▶ [Data to examine]
━━━━━━

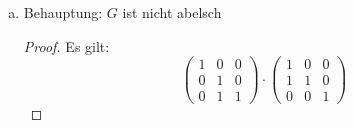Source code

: \documentclass{article}
\theoremstyle{definition}
\begin{document}
\begin{enumerate}[(a)]
\begin{proof}
\begin{enumerate}[(G1)]
\begin{align*}
\begin{pmatrix}
                                -a_{n1} &   &   &        & 1
                            \end{pmatrix}\right.          \\
                            \leadsto \dots \leadsto
                            \begin{pmatrix}
                                1      &   &   &        &   \\
                                0      & 1 &   &        &   \\
                                0      & 0 & 1 &        &   \\
                                \vdots &   &   & \ddots &   \\
                                0      &   &   &        & 1
                            \end{pmatrix}     & \left| \begin{pmatrix}
                                1       &         &   &        &   \\
                                -a_{21} & 1       &   &        &   \\
                                *       & -a_{32} & 1 &        &   \\
                                \vdots  &         &   & \ddots &   \\
                                *       &         &   &        & 1
                            \end{pmatrix}\right. = A^{-1}
                        \end{align*}
                        Nach endlich vielen Schritten erhalten wir also eine untere Dreiecksmatrix $A^{-1}$.
              \end{enumerate}
          \end{proof}
    \item Behauptung: $G$ ist nicht abelsch
          \begin{proof}
              Es gilt:
              $$\begin{pmatrix}
                      1 & 0 & 0 \\
                      0 & 1 & 0 \\
                      0 & 1 & 1
                  \end{pmatrix}\cdot \begin{pmatrix}
                      1 & 0 & 0 \\
                      1 & 1 & 0 \\
                      0 & 0 & 1

\end{pmatrix}$$
\end{proof}
\end{enumerate}
\end{document}

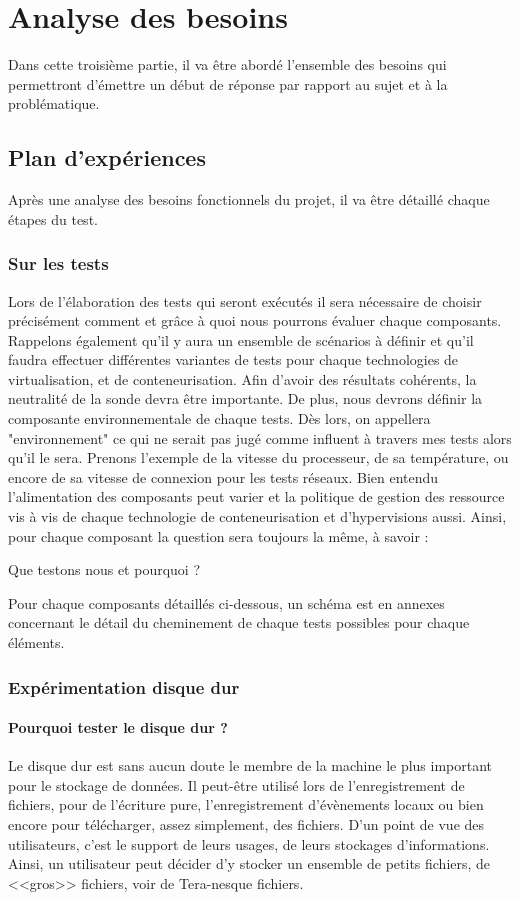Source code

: \chapter{Analyse des besoins}

Dans cette troisième partie, il va être abordé l'ensemble des besoins qui permettront d'émettre un début de réponse par rapport au sujet et à la problématique.


\section{Plan d'expériences}

Après une analyse des besoins fonctionnels du projet, il va être détaillé chaque étapes du test.

\subsection{Sur les tests}

Lors de l'élaboration des tests qui seront exécutés il sera nécessaire de choisir précisément comment et grâce à quoi nous pourrons évaluer chaque composants. Rappelons également qu'il y aura un ensemble de scénarios à définir et qu'il faudra effectuer différentes variantes de tests pour chaque technologies de virtualisation, et de conteneurisation. Afin d'avoir des résultats cohérents, la neutralité de la sonde devra être importante. De plus, nous devrons définir la composante environnementale de chaque tests. Dès lors, on appellera "environnement" ce qui ne serait pas jugé comme influent à travers mes tests alors qu'il le sera. Prenons l'exemple de la vitesse du processeur, de sa température, ou encore de sa vitesse de connexion pour les tests réseaux. Bien entendu l'alimentation des composants peut varier et la politique de gestion des ressource vis à vis de chaque technologie de conteneurisation et d'hypervisions aussi.
Ainsi, pour chaque composant la question sera toujours la même, à savoir : 
\begin{center}
Que testons nous et pourquoi ? 
\end{center} 
Pour chaque composants détaillés ci-dessous, un schéma est en annexes concernant le détail du cheminement de chaque tests possibles pour chaque éléments.
\subsection{Expérimentation disque dur}
\subsubsection{Pourquoi tester le disque dur ? }
Le disque dur est sans aucun doute le membre de la machine le plus important pour le stockage de données. Il peut-être utilisé lors de l'enregistrement de fichiers, pour de l'écriture pure, l'enregistrement d'évènements locaux ou bien encore pour télécharger, assez simplement, des fichiers. D'un point de vue des utilisateurs, c'est le support de leurs usages, de leurs stockages d'informations. Ainsi, un utilisateur peut décider d'y stocker un ensemble de petits fichiers, de <<gros>> fichiers, voir de Tera-nesque fichiers.  
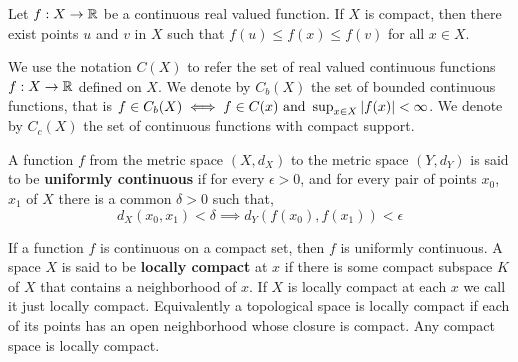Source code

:\begin{theorem}
	Let $f:X\rightarrow \mathbb{R}$ be a continuous real valued function. If $X$ is compact, then there exist points $u$ and $v$ in $X$ such that $f(u)\leq f(x)\leq f(v)$ for all $x\in X$.
\end{theorem}
 We use the notation $C(X)$ to refer the set of real valued continuous functions $f:X\rightarrow \mathbb{R}$ defined on $X$. We denote by $C_b(X)$ the set of bounded continuous functions, that is $f\in C_b(X) \iff f\in C(x)\ \mathrm{and}\ \sup_{x\in X} \left| f(x) \right|<\infty$. We denote by $C_c(X)$ the set of continuous functions with compact support. \\
  
  
 \begin{definition}
	A function $f$ from the metric space $(X, d_X)$ to the metric space $(Y, d_Y)$ is said to be \textbf{uniformly continuous} if for every $\epsilon>0$, and for every pair of points $x_0$, $x_1$ of $X$ there is a common $\delta>0$ such that,
	\begin{equation}
		d_X(x_0, x_1)<\delta \implies d_Y(f(x_0), f(x_1))<\epsilon
	\end{equation}  
\end{definition}
If a function $f$ is continuous on a compact set, then $f$ is uniformly continuous.
%
A space $X$ is said to be \textbf{locally compact} at $x$ if there is some compact subspace $K$ of $X$ that contains a neighborhood of $x$. If $X$ is locally compact at each $x$ we call it just locally compact. Equivalently a topological space is locally compact if each of its points has an open neighborhood whose closure is compact. Any compact space is locally compact.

━━━━━━

▶ [What this task involves]
If an entry holds a picture, leave the picture out and repeat the rest exactly.

▶ [Final answer]
Source code

: \documentclass{article}
\theoremstyle{definition}
\begin{document}
\begin{enumerate}[(a)]
\begin{proof}
\begin{enumerate}[(G1)]
\begin{align*}
\begin{pmatrix}
                                -a_{n1} &   &   &        & 1
                            \end{pmatrix}\right.          \\
                            \leadsto \dots \leadsto
                            \begin{pmatrix}
                                1      &   &   &        &   \\
                                0      & 1 &   &        &   \\
                                0      & 0 & 1 &        &   \\
                                \vdots &   &   & \ddots &   \\
                                0      &   &   &        & 1
                            \end{pmatrix}     & \left| \begin{pmatrix}
                                1       &         &   &        &   \\
                                -a_{21} & 1       &   &        &   \\
                                *       & -a_{32} & 1 &        &   \\
                                \vdots  &         &   & \ddots &   \\
                                *       &         &   &        & 1
                            \end{pmatrix}\right. = A^{-1}
                        \end{align*}
                        Nach endlich vielen Schritten erhalten wir also eine untere Dreiecksmatrix $A^{-1}$.
              \end{enumerate}
          \end{proof}
    \item Behauptung: $G$ ist nicht abelsch
          \begin{proof}
              Es gilt:
              $$\begin{pmatrix}
                      1 & 0 & 0 \\
                      0 & 1 & 0 \\
                      0 & 1 & 1
                  \end{pmatrix}\cdot \begin{pmatrix}
                      1 & 0 & 0 \\
                      1 & 1 & 0 \\
                      0 & 0 & 1

\end{pmatrix}$$
\end{proof}
\end{enumerate}
\end{document}

Source code

: \chapter{Analyse des besoins}

Dans cette troisième partie, il va être abordé l'ensemble des besoins qui permettront d'émettre un début de réponse par rapport au sujet et à la problématique.


\section{Plan d'expériences}

Après une analyse des besoins fonctionnels du projet, il va être détaillé chaque étapes du test.

\subsection{Sur les tests}

Lors de l'élaboration des tests qui seront exécutés il sera nécessaire de choisir précisément comment et grâce à quoi nous pourrons évaluer chaque composants. Rappelons également qu'il y aura un ensemble de scénarios à définir et qu'il faudra effectuer différentes variantes de tests pour chaque technologies de virtualisation, et de conteneurisation. Afin d'avoir des résultats cohérents, la neutralité de la sonde devra être importante. De plus, nous devrons définir la composante environnementale de chaque tests. Dès lors, on appellera "environnement" ce qui ne serait pas jugé comme influent à travers mes tests alors qu'il le sera. Prenons l'exemple de la vitesse du processeur, de sa température, ou encore de sa vitesse de connexion pour les tests réseaux. Bien entendu l'alimentation des composants peut varier et la politique de gestion des ressource vis à vis de chaque technologie de conteneurisation et d'hypervisions aussi.
Ainsi, pour chaque composant la question sera toujours la même, à savoir : 
\begin{center}
Que testons nous et pourquoi ? 
\end{center} 
Pour chaque composants détaillés ci-dessous, un schéma est en annexes concernant le détail du cheminement de chaque tests possibles pour chaque éléments.
\subsection{Expérimentation disque dur}
\subsubsection{Pourquoi tester le disque dur ? }
Le disque dur est sans aucun doute le membre de la machine le plus important pour le stockage de données. Il peut-être utilisé lors de l'enregistrement de fichiers, pour de l'écriture pure, l'enregistrement d'évènements locaux ou bien encore pour télécharger, assez simplement, des fichiers. D'un point de vue des utilisateurs, c'est le support de leurs usages, de leurs stockages d'informations. Ainsi, un utilisateur peut décider d'y stocker un ensemble de petits fichiers, de <<gros>> fichiers, voir de Tera-nesque fichiers.  
Source code

:\begin{theorem}
	Let $f:X\rightarrow \mathbb{R}$ be a continuous real valued function. If $X$ is compact, then there exist points $u$ and $v$ in $X$ such that $f(u)\leq f(x)\leq f(v)$ for all $x\in X$.
\end{theorem}
 We use the notation $C(X)$ to refer the set of real valued continuous functions $f:X\rightarrow \mathbb{R}$ defined on $X$. We denote by $C_b(X)$ the set of bounded continuous functions, that is $f\in C_b(X) \iff f\in C(x)\ \mathrm{and}\ \sup_{x\in X} \left| f(x) \right|<\infty$. We denote by $C_c(X)$ the set of continuous functions with compact support. \\
  
  
 \begin{definition}
	A function $f$ from the metric space $(X, d_X)$ to the metric space $(Y, d_Y)$ is said to be \textbf{uniformly continuous} if for every $\epsilon>0$, and for every pair of points $x_0$, $x_1$ of $X$ there is a common $\delta>0$ such that,
	\begin{equation}
		d_X(x_0, x_1)<\delta \implies d_Y(f(x_0), f(x_1))<\epsilon
	\end{equation}  
\end{definition}
If a function $f$ is continuous on a compact set, then $f$ is uniformly continuous.
%
A space $X$ is said to be \textbf{locally compact} at $x$ if there is some compact subspace $K$ of $X$ that contains a neighborhood of $x$. If $X$ is locally compact at each $x$ we call it just locally compact. Equivalently a topological space is locally compact if each of its points has an open neighborhood whose closure is compact. Any compact space is locally compact.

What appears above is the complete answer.